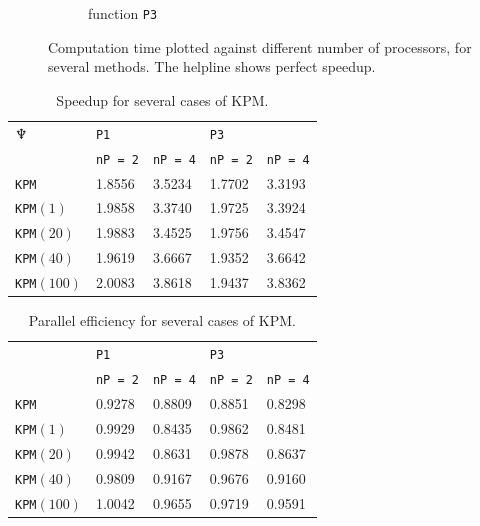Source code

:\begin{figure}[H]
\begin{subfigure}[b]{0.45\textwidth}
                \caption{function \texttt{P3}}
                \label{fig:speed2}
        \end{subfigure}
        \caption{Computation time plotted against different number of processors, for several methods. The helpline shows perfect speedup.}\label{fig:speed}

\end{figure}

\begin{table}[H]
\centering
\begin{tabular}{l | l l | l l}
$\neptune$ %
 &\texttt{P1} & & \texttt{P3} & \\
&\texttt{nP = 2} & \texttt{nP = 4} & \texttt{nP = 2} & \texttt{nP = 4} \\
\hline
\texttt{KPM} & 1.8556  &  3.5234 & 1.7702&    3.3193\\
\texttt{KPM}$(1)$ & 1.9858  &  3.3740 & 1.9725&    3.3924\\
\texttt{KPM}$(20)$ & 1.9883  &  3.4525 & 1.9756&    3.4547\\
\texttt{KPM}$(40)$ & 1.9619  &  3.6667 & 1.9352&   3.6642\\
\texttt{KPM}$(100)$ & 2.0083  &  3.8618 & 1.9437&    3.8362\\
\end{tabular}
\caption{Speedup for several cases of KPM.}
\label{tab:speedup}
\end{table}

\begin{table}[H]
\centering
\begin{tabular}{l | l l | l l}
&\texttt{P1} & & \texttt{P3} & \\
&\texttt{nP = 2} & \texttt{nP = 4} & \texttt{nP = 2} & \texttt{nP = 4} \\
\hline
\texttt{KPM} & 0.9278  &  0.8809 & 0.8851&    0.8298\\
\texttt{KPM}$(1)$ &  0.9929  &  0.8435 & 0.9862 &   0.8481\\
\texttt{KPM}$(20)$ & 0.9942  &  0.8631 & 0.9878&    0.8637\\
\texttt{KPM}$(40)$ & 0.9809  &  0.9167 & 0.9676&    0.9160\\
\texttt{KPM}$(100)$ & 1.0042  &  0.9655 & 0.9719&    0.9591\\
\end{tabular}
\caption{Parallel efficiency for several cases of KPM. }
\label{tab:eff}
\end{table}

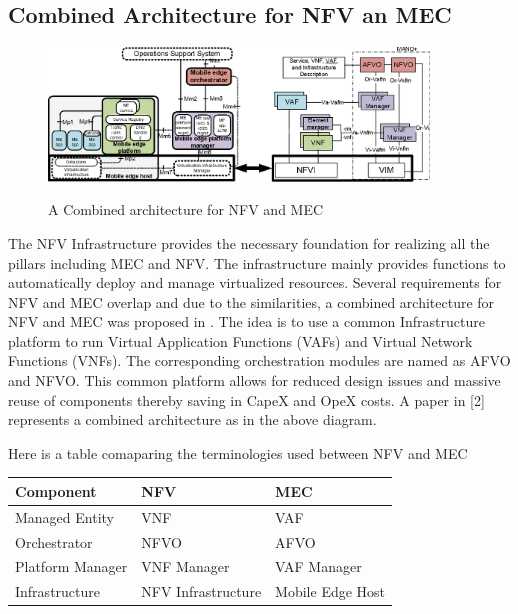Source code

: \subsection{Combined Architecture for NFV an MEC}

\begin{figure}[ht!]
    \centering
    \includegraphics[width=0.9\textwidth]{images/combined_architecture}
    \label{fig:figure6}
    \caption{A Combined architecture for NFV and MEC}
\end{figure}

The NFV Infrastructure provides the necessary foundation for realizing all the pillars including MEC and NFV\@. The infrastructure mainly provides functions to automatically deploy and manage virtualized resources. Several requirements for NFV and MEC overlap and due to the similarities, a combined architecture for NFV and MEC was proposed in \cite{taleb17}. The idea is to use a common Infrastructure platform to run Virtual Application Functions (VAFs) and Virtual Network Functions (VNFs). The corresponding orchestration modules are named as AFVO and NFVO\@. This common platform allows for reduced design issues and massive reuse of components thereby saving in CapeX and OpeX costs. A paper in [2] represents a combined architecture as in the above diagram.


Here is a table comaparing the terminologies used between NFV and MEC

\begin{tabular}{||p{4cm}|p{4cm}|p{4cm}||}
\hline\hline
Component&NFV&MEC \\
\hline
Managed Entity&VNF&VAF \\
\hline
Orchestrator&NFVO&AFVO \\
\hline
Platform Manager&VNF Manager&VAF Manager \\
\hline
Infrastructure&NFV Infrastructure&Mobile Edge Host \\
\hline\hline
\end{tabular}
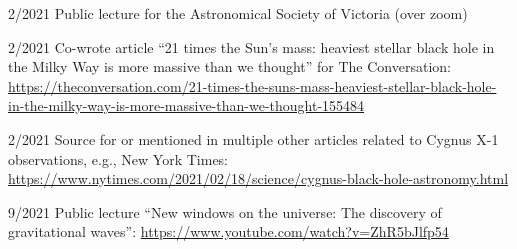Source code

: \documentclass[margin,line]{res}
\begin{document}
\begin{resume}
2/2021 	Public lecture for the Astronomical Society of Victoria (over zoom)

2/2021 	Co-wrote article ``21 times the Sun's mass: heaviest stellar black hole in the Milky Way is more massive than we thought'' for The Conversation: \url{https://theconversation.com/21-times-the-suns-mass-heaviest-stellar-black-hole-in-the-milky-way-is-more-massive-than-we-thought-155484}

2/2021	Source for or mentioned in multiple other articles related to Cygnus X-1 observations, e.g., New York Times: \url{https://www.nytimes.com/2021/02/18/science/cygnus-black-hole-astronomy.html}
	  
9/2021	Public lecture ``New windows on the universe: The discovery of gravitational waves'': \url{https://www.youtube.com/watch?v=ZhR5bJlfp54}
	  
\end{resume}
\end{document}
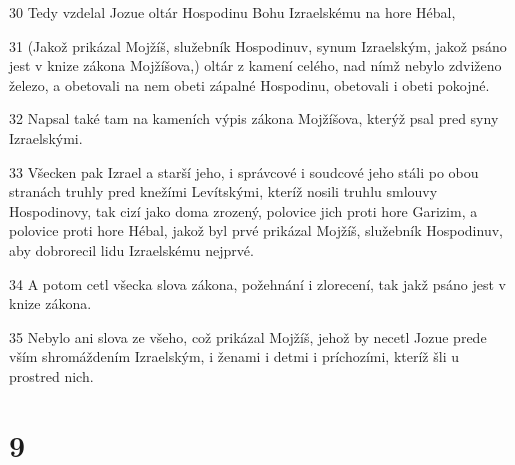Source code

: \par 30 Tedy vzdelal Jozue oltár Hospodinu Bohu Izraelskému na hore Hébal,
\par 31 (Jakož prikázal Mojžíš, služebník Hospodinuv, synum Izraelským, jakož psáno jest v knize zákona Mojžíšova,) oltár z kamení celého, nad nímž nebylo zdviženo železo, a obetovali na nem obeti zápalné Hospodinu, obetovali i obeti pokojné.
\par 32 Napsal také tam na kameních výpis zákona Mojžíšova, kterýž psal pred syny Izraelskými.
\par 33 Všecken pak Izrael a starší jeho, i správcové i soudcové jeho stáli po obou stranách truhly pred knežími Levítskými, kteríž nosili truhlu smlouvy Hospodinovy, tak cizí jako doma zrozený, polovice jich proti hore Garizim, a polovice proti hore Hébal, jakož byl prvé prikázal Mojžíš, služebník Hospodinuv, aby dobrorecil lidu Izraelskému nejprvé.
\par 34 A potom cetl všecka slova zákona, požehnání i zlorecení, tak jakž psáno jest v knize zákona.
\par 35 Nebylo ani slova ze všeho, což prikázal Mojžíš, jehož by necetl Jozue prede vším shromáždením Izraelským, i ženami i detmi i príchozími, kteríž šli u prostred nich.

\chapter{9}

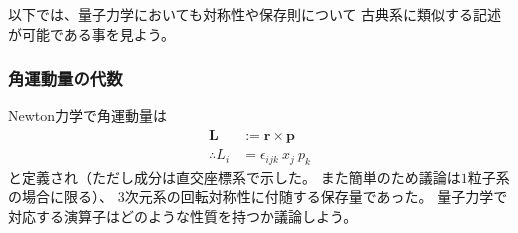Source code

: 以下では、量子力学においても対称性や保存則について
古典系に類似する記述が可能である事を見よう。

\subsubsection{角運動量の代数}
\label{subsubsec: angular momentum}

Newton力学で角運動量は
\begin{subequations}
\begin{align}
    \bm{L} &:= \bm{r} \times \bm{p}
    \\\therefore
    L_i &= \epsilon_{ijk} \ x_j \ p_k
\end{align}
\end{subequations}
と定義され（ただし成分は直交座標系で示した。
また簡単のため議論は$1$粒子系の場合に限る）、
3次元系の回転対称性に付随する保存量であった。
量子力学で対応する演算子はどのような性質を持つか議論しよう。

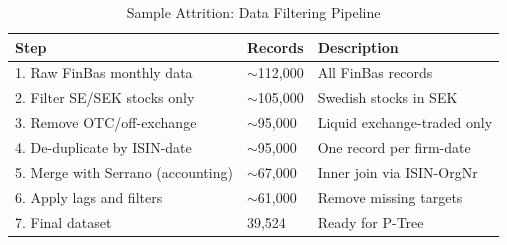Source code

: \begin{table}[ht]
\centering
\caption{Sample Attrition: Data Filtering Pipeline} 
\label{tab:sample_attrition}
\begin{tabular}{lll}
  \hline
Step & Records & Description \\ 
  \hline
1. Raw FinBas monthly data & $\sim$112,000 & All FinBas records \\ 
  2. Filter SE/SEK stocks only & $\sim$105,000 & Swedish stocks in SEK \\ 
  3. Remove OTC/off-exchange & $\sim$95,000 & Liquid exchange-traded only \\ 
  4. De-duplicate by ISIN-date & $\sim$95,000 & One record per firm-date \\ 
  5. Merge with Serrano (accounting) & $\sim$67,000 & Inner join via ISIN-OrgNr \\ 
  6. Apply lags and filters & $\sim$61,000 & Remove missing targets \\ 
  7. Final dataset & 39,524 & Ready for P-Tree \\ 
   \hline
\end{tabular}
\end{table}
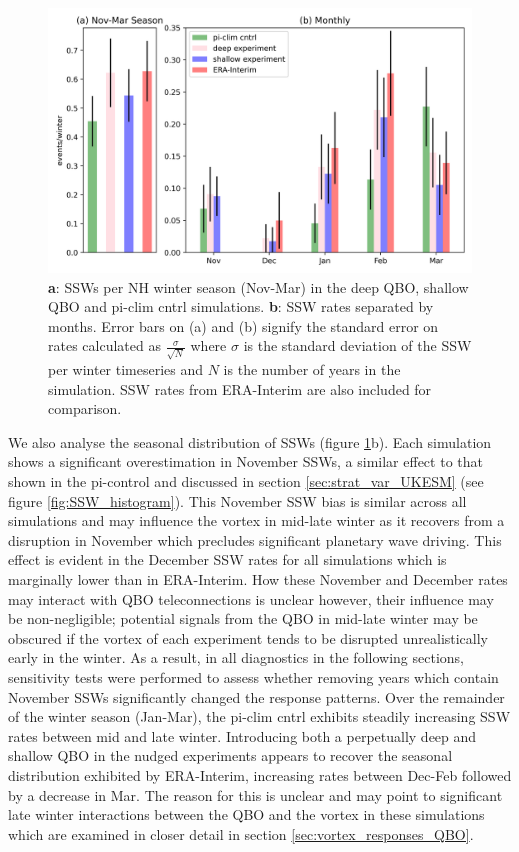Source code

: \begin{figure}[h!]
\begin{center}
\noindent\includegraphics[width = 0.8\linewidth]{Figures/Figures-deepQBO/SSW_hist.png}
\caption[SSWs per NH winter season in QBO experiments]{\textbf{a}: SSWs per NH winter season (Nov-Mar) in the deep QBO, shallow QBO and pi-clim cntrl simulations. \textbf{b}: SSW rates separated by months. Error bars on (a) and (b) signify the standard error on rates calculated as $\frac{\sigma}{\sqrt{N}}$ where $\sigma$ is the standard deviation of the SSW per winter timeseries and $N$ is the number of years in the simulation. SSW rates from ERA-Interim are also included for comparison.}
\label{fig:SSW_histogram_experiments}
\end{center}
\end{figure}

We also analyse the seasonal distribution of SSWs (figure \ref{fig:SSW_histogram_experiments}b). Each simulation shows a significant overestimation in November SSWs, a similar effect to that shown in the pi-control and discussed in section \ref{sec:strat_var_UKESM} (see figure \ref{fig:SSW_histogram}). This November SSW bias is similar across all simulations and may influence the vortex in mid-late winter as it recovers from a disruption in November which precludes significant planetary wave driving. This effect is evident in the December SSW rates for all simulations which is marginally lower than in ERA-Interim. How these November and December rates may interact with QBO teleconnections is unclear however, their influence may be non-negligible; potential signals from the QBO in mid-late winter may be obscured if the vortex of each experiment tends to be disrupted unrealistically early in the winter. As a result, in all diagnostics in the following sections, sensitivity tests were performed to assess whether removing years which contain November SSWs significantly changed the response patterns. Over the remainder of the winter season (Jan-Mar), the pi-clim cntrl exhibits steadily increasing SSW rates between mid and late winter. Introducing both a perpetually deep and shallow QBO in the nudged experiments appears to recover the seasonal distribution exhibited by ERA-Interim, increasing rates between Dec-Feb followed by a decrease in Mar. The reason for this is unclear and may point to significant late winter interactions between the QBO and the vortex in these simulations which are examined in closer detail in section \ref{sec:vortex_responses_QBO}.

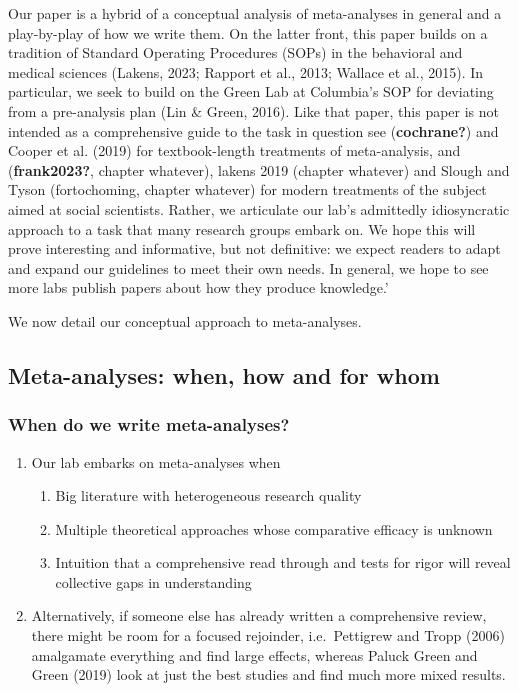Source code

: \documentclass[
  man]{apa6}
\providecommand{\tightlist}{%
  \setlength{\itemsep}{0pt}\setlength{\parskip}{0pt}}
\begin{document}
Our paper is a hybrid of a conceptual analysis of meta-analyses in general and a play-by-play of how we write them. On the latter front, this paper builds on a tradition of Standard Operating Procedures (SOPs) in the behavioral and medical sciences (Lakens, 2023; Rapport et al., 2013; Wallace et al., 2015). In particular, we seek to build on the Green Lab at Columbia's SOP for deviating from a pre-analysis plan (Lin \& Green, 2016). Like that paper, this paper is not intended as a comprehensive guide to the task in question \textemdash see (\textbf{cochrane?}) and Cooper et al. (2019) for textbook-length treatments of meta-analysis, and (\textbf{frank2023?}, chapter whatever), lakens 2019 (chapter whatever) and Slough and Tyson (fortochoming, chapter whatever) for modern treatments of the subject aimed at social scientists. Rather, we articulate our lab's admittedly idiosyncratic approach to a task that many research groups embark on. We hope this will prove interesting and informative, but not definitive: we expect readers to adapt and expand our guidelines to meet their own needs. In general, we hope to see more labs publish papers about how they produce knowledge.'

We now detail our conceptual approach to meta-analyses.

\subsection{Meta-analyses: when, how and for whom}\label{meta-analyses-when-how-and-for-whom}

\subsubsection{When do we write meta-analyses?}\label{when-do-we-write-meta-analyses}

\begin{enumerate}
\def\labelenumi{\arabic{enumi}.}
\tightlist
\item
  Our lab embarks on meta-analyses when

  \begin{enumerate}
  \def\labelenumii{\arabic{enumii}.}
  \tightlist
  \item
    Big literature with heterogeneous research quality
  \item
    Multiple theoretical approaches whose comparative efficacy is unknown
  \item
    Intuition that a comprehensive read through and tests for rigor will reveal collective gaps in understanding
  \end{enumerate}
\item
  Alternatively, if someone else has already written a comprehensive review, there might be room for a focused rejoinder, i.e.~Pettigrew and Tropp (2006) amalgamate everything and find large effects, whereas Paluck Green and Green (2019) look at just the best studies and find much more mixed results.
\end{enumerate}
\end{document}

□ □ □ □ □

■ Exercise details ■
Search the records for the word "arabic" and copy out every line that holds it.

■ Answer box ■
\def\labelenumi{\arabic{enumi}.}
  \def\labelenumii{\arabic{enumii}.}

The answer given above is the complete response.